Records excerpted from a collection:
___
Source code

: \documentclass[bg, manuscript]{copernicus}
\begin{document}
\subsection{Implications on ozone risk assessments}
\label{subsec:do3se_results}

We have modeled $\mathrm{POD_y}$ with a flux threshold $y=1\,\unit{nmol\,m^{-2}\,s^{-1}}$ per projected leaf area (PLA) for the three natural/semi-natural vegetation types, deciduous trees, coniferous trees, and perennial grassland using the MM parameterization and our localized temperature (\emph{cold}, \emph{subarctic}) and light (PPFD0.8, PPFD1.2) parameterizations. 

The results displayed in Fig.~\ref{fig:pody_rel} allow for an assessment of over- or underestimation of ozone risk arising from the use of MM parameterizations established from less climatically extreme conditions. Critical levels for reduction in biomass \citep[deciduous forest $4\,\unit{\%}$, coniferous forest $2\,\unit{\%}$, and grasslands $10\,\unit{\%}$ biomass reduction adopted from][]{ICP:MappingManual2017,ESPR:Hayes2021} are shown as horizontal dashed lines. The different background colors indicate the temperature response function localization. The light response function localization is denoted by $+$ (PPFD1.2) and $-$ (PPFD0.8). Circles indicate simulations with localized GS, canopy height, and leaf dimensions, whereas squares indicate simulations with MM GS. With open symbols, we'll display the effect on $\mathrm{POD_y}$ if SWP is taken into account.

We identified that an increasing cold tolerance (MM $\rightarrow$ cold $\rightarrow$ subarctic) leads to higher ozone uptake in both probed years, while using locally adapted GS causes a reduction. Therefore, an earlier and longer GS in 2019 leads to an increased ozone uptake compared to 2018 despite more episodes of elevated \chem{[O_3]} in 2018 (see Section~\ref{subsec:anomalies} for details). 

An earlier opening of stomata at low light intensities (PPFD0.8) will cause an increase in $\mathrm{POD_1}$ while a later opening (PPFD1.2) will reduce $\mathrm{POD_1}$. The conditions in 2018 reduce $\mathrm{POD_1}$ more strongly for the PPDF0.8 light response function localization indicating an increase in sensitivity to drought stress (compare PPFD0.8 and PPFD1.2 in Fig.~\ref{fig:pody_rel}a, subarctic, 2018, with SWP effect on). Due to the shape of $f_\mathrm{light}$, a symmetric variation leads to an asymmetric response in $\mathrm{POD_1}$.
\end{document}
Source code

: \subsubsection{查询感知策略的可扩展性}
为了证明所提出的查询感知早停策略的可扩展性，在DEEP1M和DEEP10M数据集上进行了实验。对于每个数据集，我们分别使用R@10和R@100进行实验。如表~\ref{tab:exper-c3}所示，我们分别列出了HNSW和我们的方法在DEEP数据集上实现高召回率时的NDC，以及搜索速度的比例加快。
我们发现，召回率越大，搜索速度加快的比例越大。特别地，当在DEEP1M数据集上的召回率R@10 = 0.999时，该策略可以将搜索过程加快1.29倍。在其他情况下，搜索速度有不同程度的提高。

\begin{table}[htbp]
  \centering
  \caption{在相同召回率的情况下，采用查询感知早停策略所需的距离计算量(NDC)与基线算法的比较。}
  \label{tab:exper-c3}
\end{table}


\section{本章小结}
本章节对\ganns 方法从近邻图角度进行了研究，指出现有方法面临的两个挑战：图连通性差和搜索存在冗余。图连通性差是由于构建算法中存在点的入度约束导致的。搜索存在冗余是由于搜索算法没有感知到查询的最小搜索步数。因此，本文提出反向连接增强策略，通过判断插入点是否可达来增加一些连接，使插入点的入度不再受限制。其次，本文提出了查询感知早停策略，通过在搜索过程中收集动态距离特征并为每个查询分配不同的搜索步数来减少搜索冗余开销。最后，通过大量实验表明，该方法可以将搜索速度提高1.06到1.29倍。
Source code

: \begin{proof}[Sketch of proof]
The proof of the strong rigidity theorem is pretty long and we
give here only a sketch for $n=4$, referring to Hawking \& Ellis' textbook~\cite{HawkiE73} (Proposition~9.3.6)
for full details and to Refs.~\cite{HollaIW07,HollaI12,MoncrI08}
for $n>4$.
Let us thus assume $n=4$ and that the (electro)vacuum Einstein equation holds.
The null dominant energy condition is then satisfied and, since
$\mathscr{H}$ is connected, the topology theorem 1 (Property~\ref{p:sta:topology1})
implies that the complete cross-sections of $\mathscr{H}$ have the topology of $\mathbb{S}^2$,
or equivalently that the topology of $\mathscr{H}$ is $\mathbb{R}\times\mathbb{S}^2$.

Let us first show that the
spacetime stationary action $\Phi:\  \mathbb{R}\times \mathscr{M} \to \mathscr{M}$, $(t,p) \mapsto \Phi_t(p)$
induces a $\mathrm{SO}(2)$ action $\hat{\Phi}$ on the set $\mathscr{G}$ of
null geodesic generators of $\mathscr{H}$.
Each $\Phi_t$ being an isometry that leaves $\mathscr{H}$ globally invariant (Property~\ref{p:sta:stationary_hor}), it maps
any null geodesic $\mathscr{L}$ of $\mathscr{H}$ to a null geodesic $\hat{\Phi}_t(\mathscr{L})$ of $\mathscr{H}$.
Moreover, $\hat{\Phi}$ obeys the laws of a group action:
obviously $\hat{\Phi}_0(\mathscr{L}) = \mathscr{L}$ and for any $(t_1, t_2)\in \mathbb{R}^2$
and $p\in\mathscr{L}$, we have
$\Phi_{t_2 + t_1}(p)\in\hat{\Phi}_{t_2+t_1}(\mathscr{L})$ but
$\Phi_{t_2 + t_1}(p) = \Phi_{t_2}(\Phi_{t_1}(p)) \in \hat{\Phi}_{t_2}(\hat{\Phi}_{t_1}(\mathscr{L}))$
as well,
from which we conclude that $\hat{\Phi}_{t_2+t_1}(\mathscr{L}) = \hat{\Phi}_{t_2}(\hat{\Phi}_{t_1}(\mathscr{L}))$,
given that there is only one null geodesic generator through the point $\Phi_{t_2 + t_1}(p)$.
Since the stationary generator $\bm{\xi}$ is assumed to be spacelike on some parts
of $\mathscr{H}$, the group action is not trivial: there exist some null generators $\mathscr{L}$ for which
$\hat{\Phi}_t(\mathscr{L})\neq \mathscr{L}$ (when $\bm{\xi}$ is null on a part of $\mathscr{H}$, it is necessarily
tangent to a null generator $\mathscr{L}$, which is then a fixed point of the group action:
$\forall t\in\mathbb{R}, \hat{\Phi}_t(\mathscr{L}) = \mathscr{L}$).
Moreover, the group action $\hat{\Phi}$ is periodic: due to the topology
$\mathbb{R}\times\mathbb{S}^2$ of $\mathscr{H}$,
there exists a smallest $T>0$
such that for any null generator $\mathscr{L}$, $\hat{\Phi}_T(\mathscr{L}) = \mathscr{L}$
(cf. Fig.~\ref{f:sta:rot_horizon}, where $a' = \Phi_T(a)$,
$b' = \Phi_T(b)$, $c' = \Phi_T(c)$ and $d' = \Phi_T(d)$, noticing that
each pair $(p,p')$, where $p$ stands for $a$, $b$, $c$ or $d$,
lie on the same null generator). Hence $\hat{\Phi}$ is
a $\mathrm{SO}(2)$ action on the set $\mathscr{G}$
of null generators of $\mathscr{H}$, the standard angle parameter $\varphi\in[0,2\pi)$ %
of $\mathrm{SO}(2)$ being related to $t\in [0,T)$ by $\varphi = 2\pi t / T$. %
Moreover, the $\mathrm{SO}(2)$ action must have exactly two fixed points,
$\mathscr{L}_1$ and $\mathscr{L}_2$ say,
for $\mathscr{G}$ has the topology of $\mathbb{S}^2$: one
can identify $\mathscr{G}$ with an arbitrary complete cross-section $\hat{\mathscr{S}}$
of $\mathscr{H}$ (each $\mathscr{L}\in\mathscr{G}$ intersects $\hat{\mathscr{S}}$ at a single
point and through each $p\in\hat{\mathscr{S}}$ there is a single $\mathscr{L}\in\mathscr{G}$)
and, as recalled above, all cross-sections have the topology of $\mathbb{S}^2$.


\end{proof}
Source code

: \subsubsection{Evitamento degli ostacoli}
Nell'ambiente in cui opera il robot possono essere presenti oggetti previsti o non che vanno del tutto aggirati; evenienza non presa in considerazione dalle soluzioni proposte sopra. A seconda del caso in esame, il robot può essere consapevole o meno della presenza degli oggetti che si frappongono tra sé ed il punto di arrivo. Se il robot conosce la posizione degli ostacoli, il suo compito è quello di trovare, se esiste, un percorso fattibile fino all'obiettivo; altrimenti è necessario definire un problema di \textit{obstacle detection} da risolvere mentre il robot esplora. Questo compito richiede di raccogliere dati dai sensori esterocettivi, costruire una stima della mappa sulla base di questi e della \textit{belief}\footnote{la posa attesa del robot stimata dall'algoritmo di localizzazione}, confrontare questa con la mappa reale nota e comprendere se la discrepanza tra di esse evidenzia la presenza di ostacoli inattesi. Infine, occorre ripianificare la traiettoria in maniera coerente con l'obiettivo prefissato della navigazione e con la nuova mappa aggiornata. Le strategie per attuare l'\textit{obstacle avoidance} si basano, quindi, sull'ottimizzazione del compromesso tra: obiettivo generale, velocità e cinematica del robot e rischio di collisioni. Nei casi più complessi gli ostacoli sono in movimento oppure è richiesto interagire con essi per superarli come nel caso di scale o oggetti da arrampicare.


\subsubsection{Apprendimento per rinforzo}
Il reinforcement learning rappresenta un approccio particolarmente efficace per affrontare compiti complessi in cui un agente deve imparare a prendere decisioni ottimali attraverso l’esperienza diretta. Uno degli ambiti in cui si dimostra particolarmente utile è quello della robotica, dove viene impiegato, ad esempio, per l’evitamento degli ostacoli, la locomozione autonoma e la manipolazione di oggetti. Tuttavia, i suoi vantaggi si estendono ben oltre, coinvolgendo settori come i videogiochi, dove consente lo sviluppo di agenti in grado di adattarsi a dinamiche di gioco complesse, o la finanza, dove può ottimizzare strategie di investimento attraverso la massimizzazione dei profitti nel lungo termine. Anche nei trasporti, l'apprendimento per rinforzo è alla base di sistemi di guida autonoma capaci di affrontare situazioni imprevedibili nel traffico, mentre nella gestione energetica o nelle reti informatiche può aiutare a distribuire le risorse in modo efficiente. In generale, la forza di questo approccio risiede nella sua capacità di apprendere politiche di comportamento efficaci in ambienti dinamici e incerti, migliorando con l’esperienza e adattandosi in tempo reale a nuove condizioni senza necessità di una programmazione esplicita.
___
● **TASK BRIEF**
Your answer should consist solely of the lines above from the line with "Moreover, the group" to the line with "at a single", both included, reproduced exactly.

● **REPLY**
Moreover, the group action $\hat{\Phi}$ is periodic: due to the topology
$\mathbb{R}\times\mathbb{S}^2$ of $\mathscr{H}$,
there exists a smallest $T>0$
such that for any null generator $\mathscr{L}$, $\hat{\Phi}_T(\mathscr{L}) = \mathscr{L}$
(cf. Fig.~\ref{f:sta:rot_horizon}, where $a' = \Phi_T(a)$,
$b' = \Phi_T(b)$, $c' = \Phi_T(c)$ and $d' = \Phi_T(d)$, noticing that
each pair $(p,p')$, where $p$ stands for $a$, $b$, $c$ or $d$,
lie on the same null generator). Hence $\hat{\Phi}$ is
a $\mathrm{SO}(2)$ action on the set $\mathscr{G}$
of null generators of $\mathscr{H}$, the standard angle parameter $\varphi\in[0,2\pi)$ %
of $\mathrm{SO}(2)$ being related to $t\in [0,T)$ by $\varphi = 2\pi t / T$. %
Moreover, the $\mathrm{SO}(2)$ action must have exactly two fixed points,
$\mathscr{L}_1$ and $\mathscr{L}_2$ say,
for $\mathscr{G}$ has the topology of $\mathbb{S}^2$: one
can identify $\mathscr{G}$ with an arbitrary complete cross-section $\hat{\mathscr{S}}$
of $\mathscr{H}$ (each $\mathscr{L}\in\mathscr{G}$ intersects $\hat{\mathscr{S}}$ at a single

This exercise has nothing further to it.